Your goal » An exact copy of the records below is required, and it must contain no pictures.

Extracted information »

----------------

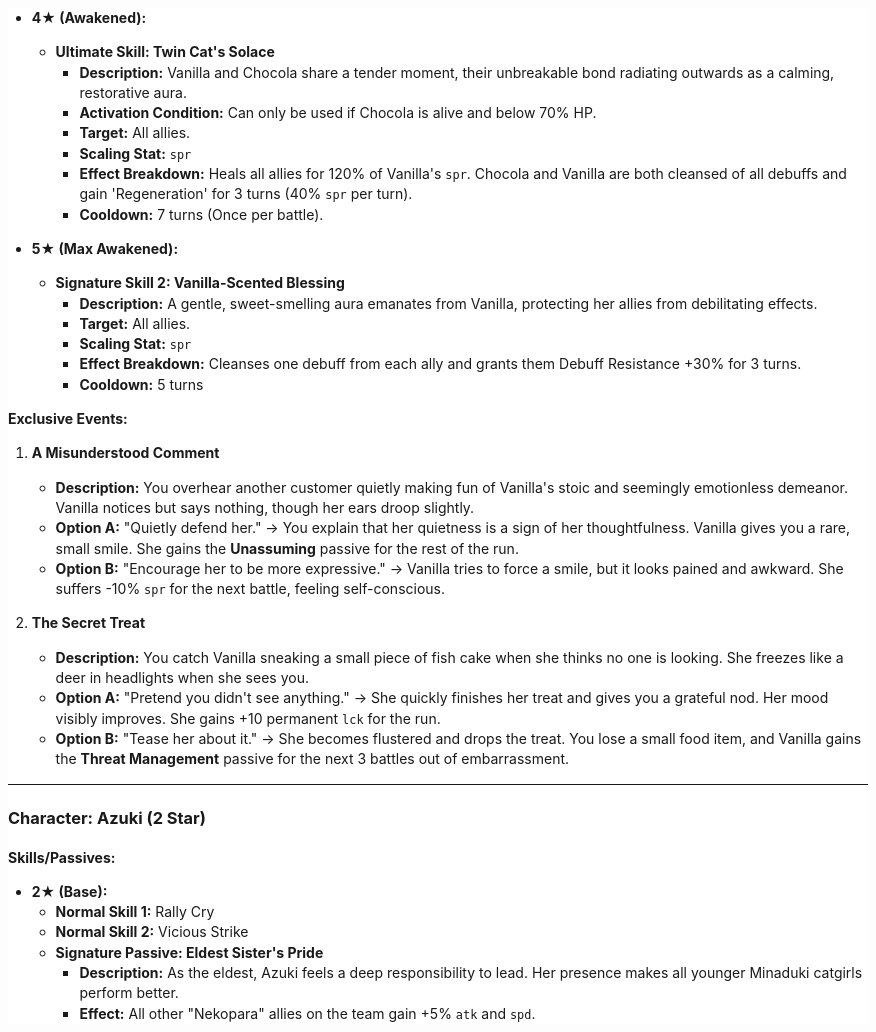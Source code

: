 *   **4★ (Awakened):**
    *   **Ultimate Skill: Twin Cat's Solace**
        *   **Description:** Vanilla and Chocola share a tender moment, their unbreakable bond radiating outwards as a calming, restorative aura.
        *   **Activation Condition:** Can only be used if Chocola is alive and below 70% HP.
        *   **Target:** All allies.
        *   **Scaling Stat:** `spr`
        *   **Effect Breakdown:** Heals all allies for 120% of Vanilla's `spr`. Chocola and Vanilla are both cleansed of all debuffs and gain 'Regeneration' for 3 turns (40% `spr` per turn).
        *   **Cooldown:** 7 turns (Once per battle).

*   **5★ (Max Awakened):**
    *   **Signature Skill 2: Vanilla-Scented Blessing**
        *   **Description:** A gentle, sweet-smelling aura emanates from Vanilla, protecting her allies from debilitating effects.
        *   **Target:** All allies.
        *   **Scaling Stat:** `spr`
        *   **Effect Breakdown:** Cleanses one debuff from each ally and grants them Debuff Resistance +30% for 3 turns.
        *   **Cooldown:** 5 turns

**Exclusive Events:**

1.  **A Misunderstood Comment**
    *   **Description:** You overhear another customer quietly making fun of Vanilla's stoic and seemingly emotionless demeanor. Vanilla notices but says nothing, though her ears droop slightly.
    *   **Option A:** "Quietly defend her." -> You explain that her quietness is a sign of her thoughtfulness. Vanilla gives you a rare, small smile. She gains the **Unassuming** passive for the rest of the run.
    *   **Option B:** "Encourage her to be more expressive." -> Vanilla tries to force a smile, but it looks pained and awkward. She suffers -10% `spr` for the next battle, feeling self-conscious.

2.  **The Secret Treat**
    *   **Description:** You catch Vanilla sneaking a small piece of fish cake when she thinks no one is looking. She freezes like a deer in headlights when she sees you.
    *   **Option A:** "Pretend you didn't see anything." -> She quickly finishes her treat and gives you a grateful nod. Her mood visibly improves. She gains +10 permanent `lck` for the run.
    *   **Option B:** "Tease her about it." -> She becomes flustered and drops the treat. You lose a small food item, and Vanilla gains the **Threat Management** passive for the next 3 battles out of embarrassment.

---
### **Character: Azuki (2 Star)**

**Skills/Passives:**

*   **2★ (Base):**
    *   **Normal Skill 1:** Rally Cry
    *   **Normal Skill 2:** Vicious Strike
    *   **Signature Passive: Eldest Sister's Pride**
        *   **Description:** As the eldest, Azuki feels a deep responsibility to lead. Her presence makes all younger Minaduki catgirls perform better.
        *   **Effect:** All other "Nekopara" allies on the team gain +5% `atk` and `spd`.
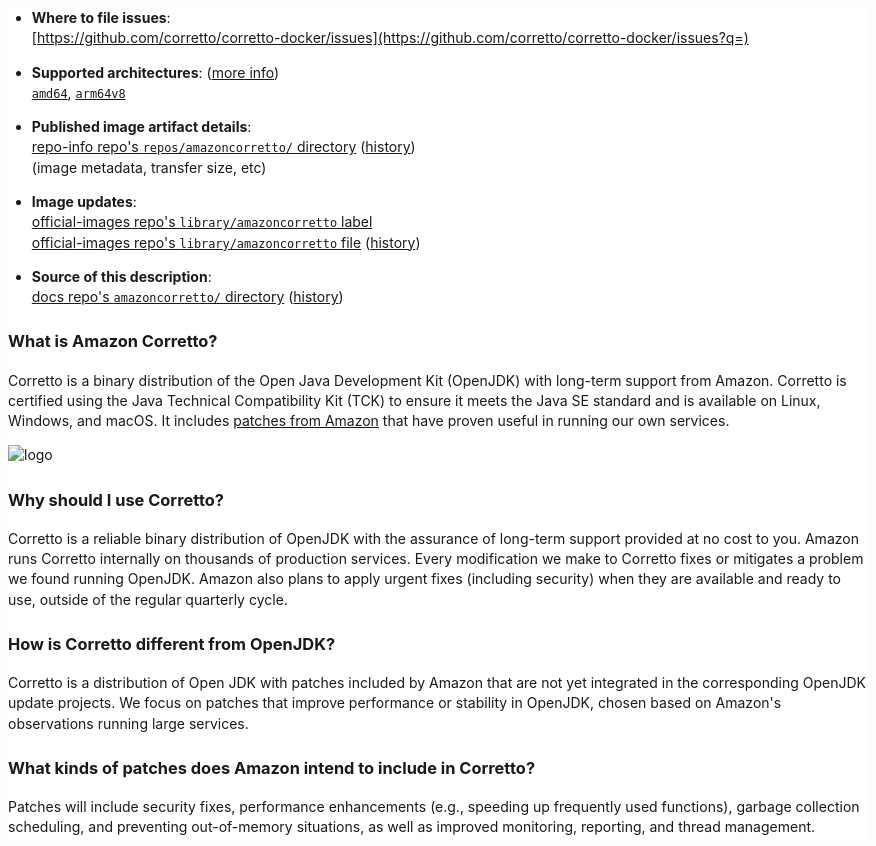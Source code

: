-	**Where to file issues**:  
	[https://github.com/corretto/corretto-docker/issues](https://github.com/corretto/corretto-docker/issues?q=)

-	**Supported architectures**: ([more info](https://github.com/docker-library/official-images#architectures-other-than-amd64))  
	[`amd64`](https://hub.docker.com/r/amd64/amazoncorretto/), [`arm64v8`](https://hub.docker.com/r/arm64v8/amazoncorretto/)

-	**Published image artifact details**:  
	[repo-info repo's `repos/amazoncorretto/` directory](https://github.com/docker-library/repo-info/blob/master/repos/amazoncorretto) ([history](https://github.com/docker-library/repo-info/commits/master/repos/amazoncorretto))  
	(image metadata, transfer size, etc)

-	**Image updates**:  
	[official-images repo's `library/amazoncorretto` label](https://github.com/docker-library/official-images/issues?q=label%3Alibrary%2Famazoncorretto)  
	[official-images repo's `library/amazoncorretto` file](https://github.com/docker-library/official-images/blob/master/library/amazoncorretto) ([history](https://github.com/docker-library/official-images/commits/master/library/amazoncorretto))

-	**Source of this description**:  
	[docs repo's `amazoncorretto/` directory](https://github.com/docker-library/docs/tree/master/amazoncorretto) ([history](https://github.com/docker-library/docs/commits/master/amazoncorretto))

### What is Amazon Corretto?

Corretto is a binary distribution of the Open Java Development Kit (OpenJDK) with long-term support from Amazon. Corretto is certified using the Java Technical Compatibility Kit (TCK) to ensure it meets the Java SE standard and is available on Linux, Windows, and macOS. It includes [patches from Amazon](https://docs.aws.amazon.com/corretto/latest/corretto-8-ug/patches.html) that have proven useful in running our own services.

![logo](https://raw.githubusercontent.com/docker-library/docs/e7106eecc0140176d9c3dec8986f2e61b443e0fb/amazoncorretto/logo.png)

### Why should I use Corretto?

Corretto is a reliable binary distribution of OpenJDK with the assurance of long-term support provided at no cost to you. Amazon runs Corretto internally on thousands of production services. Every modification we make to Corretto fixes or mitigates a problem we found running OpenJDK. Amazon also plans to apply urgent fixes (including security) when they are available and ready to use, outside of the regular quarterly cycle.

### How is Corretto different from OpenJDK?

Corretto is a distribution of Open JDK with patches included by Amazon that are not yet integrated in the corresponding OpenJDK update projects. We focus on patches that improve performance or stability in OpenJDK, chosen based on Amazon's observations running large services.

### What kinds of patches does Amazon intend to include in Corretto?

Patches will include security fixes, performance enhancements (e.g., speeding up frequently used functions), garbage collection scheduling, and preventing out-of-memory situations, as well as improved monitoring, reporting, and thread management.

----------------

Exercise output »
Source code

: *   **4★ (Awakened):**
    *   **Ultimate Skill: Twin Cat's Solace**
        *   **Description:** Vanilla and Chocola share a tender moment, their unbreakable bond radiating outwards as a calming, restorative aura.
        *   **Activation Condition:** Can only be used if Chocola is alive and below 70% HP.
        *   **Target:** All allies.
        *   **Scaling Stat:** `spr`
        *   **Effect Breakdown:** Heals all allies for 120% of Vanilla's `spr`. Chocola and Vanilla are both cleansed of all debuffs and gain 'Regeneration' for 3 turns (40% `spr` per turn).
        *   **Cooldown:** 7 turns (Once per battle).

*   **5★ (Max Awakened):**
    *   **Signature Skill 2: Vanilla-Scented Blessing**
        *   **Description:** A gentle, sweet-smelling aura emanates from Vanilla, protecting her allies from debilitating effects.
        *   **Target:** All allies.
        *   **Scaling Stat:** `spr`
        *   **Effect Breakdown:** Cleanses one debuff from each ally and grants them Debuff Resistance +30% for 3 turns.
        *   **Cooldown:** 5 turns

**Exclusive Events:**

1.  **A Misunderstood Comment**
    *   **Description:** You overhear another customer quietly making fun of Vanilla's stoic and seemingly emotionless demeanor. Vanilla notices but says nothing, though her ears droop slightly.
    *   **Option A:** "Quietly defend her." -> You explain that her quietness is a sign of her thoughtfulness. Vanilla gives you a rare, small smile. She gains the **Unassuming** passive for the rest of the run.
    *   **Option B:** "Encourage her to be more expressive." -> Vanilla tries to force a smile, but it looks pained and awkward. She suffers -10% `spr` for the next battle, feeling self-conscious.

2.  **The Secret Treat**
    *   **Description:** You catch Vanilla sneaking a small piece of fish cake when she thinks no one is looking. She freezes like a deer in headlights when she sees you.
    *   **Option A:** "Pretend you didn't see anything." -> She quickly finishes her treat and gives you a grateful nod. Her mood visibly improves. She gains +10 permanent `lck` for the run.
    *   **Option B:** "Tease her about it." -> She becomes flustered and drops the treat. You lose a small food item, and Vanilla gains the **Threat Management** passive for the next 3 battles out of embarrassment.

---
### **Character: Azuki (2 Star)**

**Skills/Passives:**

*   **2★ (Base):**
    *   **Normal Skill 1:** Rally Cry
    *   **Normal Skill 2:** Vicious Strike
    *   **Signature Passive: Eldest Sister's Pride**
        *   **Description:** As the eldest, Azuki feels a deep responsibility to lead. Her presence makes all younger Minaduki catgirls perform better.
        *   **Effect:** All other "Nekopara" allies on the team gain +5% `atk` and `spd`.
Source code

:-	**Where to file issues**:  
	[https://github.com/corretto/corretto-docker/issues](https://github.com/corretto/corretto-docker/issues?q=)

-	**Supported architectures**: ([more info](https://github.com/docker-library/official-images#architectures-other-than-amd64))  
	[`amd64`](https://hub.docker.com/r/amd64/amazoncorretto/), [`arm64v8`](https://hub.docker.com/r/arm64v8/amazoncorretto/)

-	**Published image artifact details**:  
	[repo-info repo's `repos/amazoncorretto/` directory](https://github.com/docker-library/repo-info/blob/master/repos/amazoncorretto) ([history](https://github.com/docker-library/repo-info/commits/master/repos/amazoncorretto))  
	(image metadata, transfer size, etc)

-	**Image updates**:  
	[official-images repo's `library/amazoncorretto` label](https://github.com/docker-library/official-images/issues?q=label%3Alibrary%2Famazoncorretto)  
	[official-images repo's `library/amazoncorretto` file](https://github.com/docker-library/official-images/blob/master/library/amazoncorretto) ([history](https://github.com/docker-library/official-images/commits/master/library/amazoncorretto))

-	**Source of this description**:  
	[docs repo's `amazoncorretto/` directory](https://github.com/docker-library/docs/tree/master/amazoncorretto) ([history](https://github.com/docker-library/docs/commits/master/amazoncorretto))

### What is Amazon Corretto?

Corretto is a binary distribution of the Open Java Development Kit (OpenJDK) with long-term support from Amazon. Corretto is certified using the Java Technical Compatibility Kit (TCK) to ensure it meets the Java SE standard and is available on Linux, Windows, and macOS. It includes [patches from Amazon](https://docs.aws.amazon.com/corretto/latest/corretto-8-ug/patches.html) that have proven useful in running our own services.

![logo](https://raw.githubusercontent.com/docker-library/docs/e7106eecc0140176d9c3dec8986f2e61b443e0fb/amazoncorretto/logo.png)

### Why should I use Corretto?

Corretto is a reliable binary distribution of OpenJDK with the assurance of long-term support provided at no cost to you. Amazon runs Corretto internally on thousands of production services. Every modification we make to Corretto fixes or mitigates a problem we found running OpenJDK. Amazon also plans to apply urgent fixes (including security) when they are available and ready to use, outside of the regular quarterly cycle.

### How is Corretto different from OpenJDK?

Corretto is a distribution of Open JDK with patches included by Amazon that are not yet integrated in the corresponding OpenJDK update projects. We focus on patches that improve performance or stability in OpenJDK, chosen based on Amazon's observations running large services.

### What kinds of patches does Amazon intend to include in Corretto?

Patches will include security fixes, performance enhancements (e.g., speeding up frequently used functions), garbage collection scheduling, and preventing out-of-memory situations, as well as improved monitoring, reporting, and thread management.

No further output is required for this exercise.